- **Pictures paired with source code**:
* * *

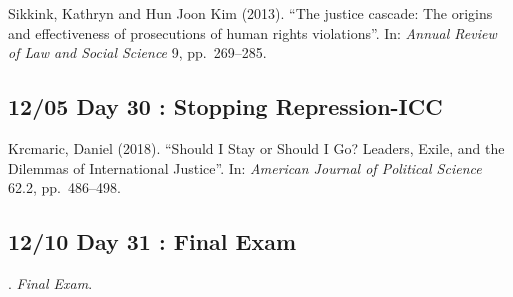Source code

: \documentclass[11pt,]{article}
\begin{document}
Sikkink, Kathryn and Hun Joon Kim (2013). ``The justice cascade: The
origins and effectiveness of prosecutions of human rights violations''.
In: \emph{Annual Review of Law and Social Science} 9, pp.~269--285.

\hypertarget{day-30-stopping-repression-icc}{%
\subsection{12/05 Day 30 : Stopping
Repression-ICC}\label{day-30-stopping-repression-icc}}

Krcmaric, Daniel (2018). ``Should I Stay or Should I Go? Leaders, Exile,
and the Dilemmas of International Justice''. In:
\emph{American Journal of Political Science} 62.2, pp.~486--498.

\hypertarget{day-31-final-exam}{%
\subsection{12/10 Day 31 : Final Exam}\label{day-31-final-exam}}

. \emph{Final Exam}.
\end{document}

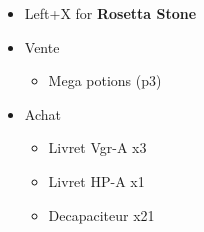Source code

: \begin{shop}
	\begin{itemize}
		\item Left+X for \textbf{Rosetta Stone}
		\item Vente
			\begin{itemize}
				\item Mega potions (p3)
			\end{itemize}
		\item Achat
			\begin{itemize}
				\item Livret Vgr-A x3
				\item Livret HP-A x1
				\item Decapaciteur x21
			\end{itemize}
	\end{itemize}
\end{shop}

\vfill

* * *

- **TASK GOAL**: Each record above must be returned exactly as written, with its pictures omitted.

- **TASK ANSWER**:
Source code

: \documentclass[11pt,]{article}
\begin{document}
Sikkink, Kathryn and Hun Joon Kim (2013). ``The justice cascade: The
origins and effectiveness of prosecutions of human rights violations''.
In: \emph{Annual Review of Law and Social Science} 9, pp.~269--285.

\hypertarget{day-30-stopping-repression-icc}{%
\subsection{12/05 Day 30 : Stopping
Repression-ICC}\label{day-30-stopping-repression-icc}}

Krcmaric, Daniel (2018). ``Should I Stay or Should I Go? Leaders, Exile,
and the Dilemmas of International Justice''. In:
\emph{American Journal of Political Science} 62.2, pp.~486--498.

\hypertarget{day-31-final-exam}{%
\subsection{12/10 Day 31 : Final Exam}\label{day-31-final-exam}}

. \emph{Final Exam}.
\end{document}

Source code

: \begin{shop}
	\begin{itemize}
		\item Left+X for \textbf{Rosetta Stone}
		\item Vente
			\begin{itemize}
				\item Mega potions (p3)
			\end{itemize}
		\item Achat
			\begin{itemize}
				\item Livret Vgr-A x3
				\item Livret HP-A x1
				\item Decapaciteur x21
			\end{itemize}
	\end{itemize}
\end{shop}

\vfill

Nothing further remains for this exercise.